The European Court of Justice on Thursday (November 9th) sided with tech giants TikTok, Meta and Alphabet’s Google against Austria’s online content law, which regulates how platforms should deal with harmful and illegal content.
The EU’s Supreme Court has ruled that large tech companies are not subject to illegal content reporting systems or reporting obligations imposed by EU member states that go beyond their own jurisdiction.
“We are satisfied with today’s decision, which reaffirms the importance of the EU country of origin principle. We will review the ruling and continue to invest in the trust and security of our users across all our platforms,” a Google spokesperson said. Reuters.
With the victory, the tech giants bypassed the Austrian decision to delete hate speech or fines of up to 10 million euros.
The result is not a surprise, given that EU Advocate Generalwhose advice is often followed by judges of the EU court, in his legal opinion in June he asserted that the Austrian law should be considered inadmissible.
According to the EU’s ombudsman, the case lacked the necessary case-by-case reference, which means that the Austrian law impermissibly limited the platforms’ freedom to provide services.
“At a time when European users of digital platforms face hate speech and false reports on a daily basis, it is above all disappointing that the Court of Justice rejected the strict obligations for communication platforms foreseen by Austria”, Anselm Küsters, head of digitization and new technologies at the Center for European policy (CEP), she told Euractiv.

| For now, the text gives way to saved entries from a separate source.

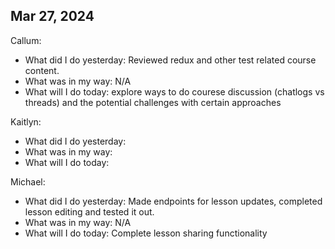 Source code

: ## Mar 27, 2024
Callum:
- What did I do yesterday: Reviewed redux and other test related course content.
- What was in my way: N/A
- What will I do today: explore ways to do courese discussion (chatlogs vs threads) and the potential challenges with certain approaches

Kaitlyn:
- What did I do yesterday: 
- What was in my way:
- What will I do today: 

Michael:
- What did I do yesterday: Made endpoints for lesson updates, completed lesson editing and tested it out.
- What was in my way: N/A
- What will I do today: Complete lesson sharing functionality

In October 2022, the Digital Services Act (DSA) was adopted to establish harmonized rules for a safe and reliable online environment where fundamental rights are protected.

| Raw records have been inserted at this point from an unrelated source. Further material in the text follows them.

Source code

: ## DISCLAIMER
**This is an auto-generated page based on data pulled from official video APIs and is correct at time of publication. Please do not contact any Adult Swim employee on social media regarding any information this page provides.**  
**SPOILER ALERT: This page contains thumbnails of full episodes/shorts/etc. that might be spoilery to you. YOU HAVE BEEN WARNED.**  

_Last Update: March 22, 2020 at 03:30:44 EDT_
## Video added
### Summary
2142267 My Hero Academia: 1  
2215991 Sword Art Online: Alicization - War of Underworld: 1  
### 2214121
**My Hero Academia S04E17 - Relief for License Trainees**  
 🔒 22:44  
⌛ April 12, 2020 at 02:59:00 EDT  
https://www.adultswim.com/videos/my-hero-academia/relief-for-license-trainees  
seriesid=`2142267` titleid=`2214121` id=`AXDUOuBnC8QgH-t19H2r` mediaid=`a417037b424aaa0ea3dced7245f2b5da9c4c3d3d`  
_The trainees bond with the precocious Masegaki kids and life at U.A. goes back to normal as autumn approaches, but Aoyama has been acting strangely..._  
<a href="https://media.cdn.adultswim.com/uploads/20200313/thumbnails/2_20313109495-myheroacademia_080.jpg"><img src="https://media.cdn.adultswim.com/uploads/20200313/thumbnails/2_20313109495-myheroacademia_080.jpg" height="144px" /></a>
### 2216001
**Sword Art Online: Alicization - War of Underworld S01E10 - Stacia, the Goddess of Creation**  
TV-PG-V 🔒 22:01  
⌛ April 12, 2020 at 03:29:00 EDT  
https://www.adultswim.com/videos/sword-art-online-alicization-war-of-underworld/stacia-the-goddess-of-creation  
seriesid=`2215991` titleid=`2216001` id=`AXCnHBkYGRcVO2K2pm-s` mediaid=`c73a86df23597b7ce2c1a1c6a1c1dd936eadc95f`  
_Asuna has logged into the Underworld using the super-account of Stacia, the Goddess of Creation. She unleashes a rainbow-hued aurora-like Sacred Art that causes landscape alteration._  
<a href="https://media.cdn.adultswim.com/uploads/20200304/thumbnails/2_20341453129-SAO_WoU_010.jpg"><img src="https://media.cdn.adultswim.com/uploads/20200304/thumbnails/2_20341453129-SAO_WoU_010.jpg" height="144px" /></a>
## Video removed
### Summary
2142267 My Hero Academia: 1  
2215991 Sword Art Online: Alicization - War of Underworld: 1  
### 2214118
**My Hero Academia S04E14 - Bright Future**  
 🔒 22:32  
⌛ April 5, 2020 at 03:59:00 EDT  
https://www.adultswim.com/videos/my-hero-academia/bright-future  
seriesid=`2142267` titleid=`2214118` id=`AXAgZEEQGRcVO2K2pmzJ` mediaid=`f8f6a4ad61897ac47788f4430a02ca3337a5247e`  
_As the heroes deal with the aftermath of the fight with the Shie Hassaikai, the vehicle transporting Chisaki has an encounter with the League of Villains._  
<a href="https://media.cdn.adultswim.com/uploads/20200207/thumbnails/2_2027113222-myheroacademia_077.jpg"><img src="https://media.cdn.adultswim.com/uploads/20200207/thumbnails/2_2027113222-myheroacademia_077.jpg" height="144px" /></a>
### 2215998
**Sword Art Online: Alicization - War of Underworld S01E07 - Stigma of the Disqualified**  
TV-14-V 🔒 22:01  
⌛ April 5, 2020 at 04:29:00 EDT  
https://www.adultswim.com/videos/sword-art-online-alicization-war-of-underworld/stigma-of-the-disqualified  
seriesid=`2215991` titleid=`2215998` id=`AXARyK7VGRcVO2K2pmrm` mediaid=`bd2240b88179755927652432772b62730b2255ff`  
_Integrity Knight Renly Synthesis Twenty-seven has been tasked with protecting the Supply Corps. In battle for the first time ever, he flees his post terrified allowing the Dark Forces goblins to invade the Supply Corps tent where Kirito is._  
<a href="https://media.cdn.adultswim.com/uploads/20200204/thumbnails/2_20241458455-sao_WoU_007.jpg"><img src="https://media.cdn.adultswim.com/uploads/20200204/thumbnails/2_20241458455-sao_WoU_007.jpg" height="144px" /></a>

In September, EU content regulation began to apply to the largest, ‘systemic’ platforms. From February 2024, it will apply to all participants in the online ecosystem.
DSA builds on Directive on e-commerceEU legislative framework based on the ‘country of origin principle’, which means that online platform services are only subject to the law and supervision of the EU country where they have their (EU) headquarters.
The General Data Protection Regulation 2018 and the Digital Services Act 2022 confirmed this provision.
In a few exceptional cases, in order to protect important public interests, such as minors, other member states, in this case Austria, may take measures against a certain service.
With this court ruling, the European Court of Justice reaffirmed that national law imposing obligations for a generally defined category of certain services, such as communication platforms, is not subject to this exception.
“The Court of Justice had very good reasons under EU law to deny the applicability of the Austrian measures to Google, Meta and TikTok – which, as is known, are based in Ireland – above all the integrity of the common internal market, should not be fragmented by national regulations,” Küsters told Euractiv.